» AVAILABLE RECORDS:

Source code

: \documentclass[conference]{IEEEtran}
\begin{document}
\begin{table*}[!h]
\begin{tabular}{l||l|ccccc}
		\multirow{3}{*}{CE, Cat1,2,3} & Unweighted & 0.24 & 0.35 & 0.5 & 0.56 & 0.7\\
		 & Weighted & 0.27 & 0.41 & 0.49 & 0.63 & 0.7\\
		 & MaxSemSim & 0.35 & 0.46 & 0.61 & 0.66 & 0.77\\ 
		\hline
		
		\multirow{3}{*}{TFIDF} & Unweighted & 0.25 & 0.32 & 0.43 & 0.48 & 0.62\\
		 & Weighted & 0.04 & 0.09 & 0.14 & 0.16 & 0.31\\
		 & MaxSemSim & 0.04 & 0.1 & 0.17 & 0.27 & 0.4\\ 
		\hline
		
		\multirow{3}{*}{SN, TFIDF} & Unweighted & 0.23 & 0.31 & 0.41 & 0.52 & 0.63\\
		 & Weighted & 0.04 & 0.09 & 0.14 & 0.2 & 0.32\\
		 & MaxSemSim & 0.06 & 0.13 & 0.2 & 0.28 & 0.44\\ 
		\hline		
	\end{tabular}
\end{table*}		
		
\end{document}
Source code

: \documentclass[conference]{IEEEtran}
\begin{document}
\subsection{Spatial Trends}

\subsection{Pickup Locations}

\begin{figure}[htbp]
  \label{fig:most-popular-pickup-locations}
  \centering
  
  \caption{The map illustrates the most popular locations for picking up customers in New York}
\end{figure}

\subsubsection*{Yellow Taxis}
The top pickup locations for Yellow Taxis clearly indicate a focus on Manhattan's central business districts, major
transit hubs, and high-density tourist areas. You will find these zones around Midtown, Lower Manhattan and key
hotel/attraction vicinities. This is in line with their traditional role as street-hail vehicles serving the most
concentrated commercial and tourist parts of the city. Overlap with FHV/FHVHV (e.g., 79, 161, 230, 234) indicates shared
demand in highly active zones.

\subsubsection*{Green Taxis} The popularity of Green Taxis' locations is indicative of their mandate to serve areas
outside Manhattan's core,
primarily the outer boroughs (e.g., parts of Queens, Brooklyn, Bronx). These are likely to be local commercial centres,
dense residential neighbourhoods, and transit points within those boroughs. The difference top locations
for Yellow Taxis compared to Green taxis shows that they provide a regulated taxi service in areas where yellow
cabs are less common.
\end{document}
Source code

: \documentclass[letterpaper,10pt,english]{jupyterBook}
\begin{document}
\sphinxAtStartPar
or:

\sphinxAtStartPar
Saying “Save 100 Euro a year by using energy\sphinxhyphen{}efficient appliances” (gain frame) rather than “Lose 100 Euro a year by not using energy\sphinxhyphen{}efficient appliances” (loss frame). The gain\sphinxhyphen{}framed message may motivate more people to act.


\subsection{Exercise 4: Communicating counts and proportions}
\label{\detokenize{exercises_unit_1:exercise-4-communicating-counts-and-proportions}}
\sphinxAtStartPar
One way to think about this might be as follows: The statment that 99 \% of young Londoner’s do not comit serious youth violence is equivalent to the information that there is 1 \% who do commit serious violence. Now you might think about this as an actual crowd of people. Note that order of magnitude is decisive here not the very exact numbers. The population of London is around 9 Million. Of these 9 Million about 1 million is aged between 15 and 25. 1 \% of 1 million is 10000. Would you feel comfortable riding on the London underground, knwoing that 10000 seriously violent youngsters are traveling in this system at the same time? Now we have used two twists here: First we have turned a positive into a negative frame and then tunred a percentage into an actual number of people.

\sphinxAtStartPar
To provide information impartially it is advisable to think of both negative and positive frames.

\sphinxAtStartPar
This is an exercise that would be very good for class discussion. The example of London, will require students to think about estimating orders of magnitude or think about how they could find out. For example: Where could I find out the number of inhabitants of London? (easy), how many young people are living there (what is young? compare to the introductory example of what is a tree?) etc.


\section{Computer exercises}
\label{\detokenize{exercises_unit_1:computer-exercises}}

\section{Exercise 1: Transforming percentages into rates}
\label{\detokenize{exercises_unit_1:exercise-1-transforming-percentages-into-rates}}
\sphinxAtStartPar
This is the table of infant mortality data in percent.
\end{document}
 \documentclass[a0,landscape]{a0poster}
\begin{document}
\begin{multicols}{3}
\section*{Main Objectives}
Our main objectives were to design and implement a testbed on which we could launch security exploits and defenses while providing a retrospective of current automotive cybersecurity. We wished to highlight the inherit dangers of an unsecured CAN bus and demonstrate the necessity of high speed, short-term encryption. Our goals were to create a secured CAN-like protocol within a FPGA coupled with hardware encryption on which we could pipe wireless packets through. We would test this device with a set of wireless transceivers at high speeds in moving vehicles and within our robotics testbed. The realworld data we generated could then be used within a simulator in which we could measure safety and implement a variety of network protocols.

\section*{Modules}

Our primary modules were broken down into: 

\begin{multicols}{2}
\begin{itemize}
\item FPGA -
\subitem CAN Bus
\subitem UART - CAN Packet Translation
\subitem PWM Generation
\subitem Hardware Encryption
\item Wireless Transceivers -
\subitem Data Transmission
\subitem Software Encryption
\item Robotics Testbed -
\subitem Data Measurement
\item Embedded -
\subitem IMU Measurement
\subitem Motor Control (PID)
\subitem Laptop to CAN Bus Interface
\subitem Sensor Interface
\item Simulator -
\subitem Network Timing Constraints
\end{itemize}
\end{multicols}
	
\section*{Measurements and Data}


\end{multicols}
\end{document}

» TASK PROMPT: Starting at the line that contains "Our primary modules", quote each remaining line of the entries above, unchanged.

» EXERCISE RESULT:
Our primary modules were broken down into: 

\begin{multicols}{2}
\begin{itemize}
\item FPGA -
\subitem CAN Bus
\subitem UART - CAN Packet Translation
\subitem PWM Generation
\subitem Hardware Encryption
\item Wireless Transceivers -
\subitem Data Transmission
\subitem Software Encryption
\item Robotics Testbed -
\subitem Data Measurement
\item Embedded -
\subitem IMU Measurement
\subitem Motor Control (PID)
\subitem Laptop to CAN Bus Interface
\subitem Sensor Interface
\item Simulator -
\subitem Network Timing Constraints
\end{itemize}
\end{multicols}
	
\section*{Measurements and Data}


\end{multicols}
\end{document}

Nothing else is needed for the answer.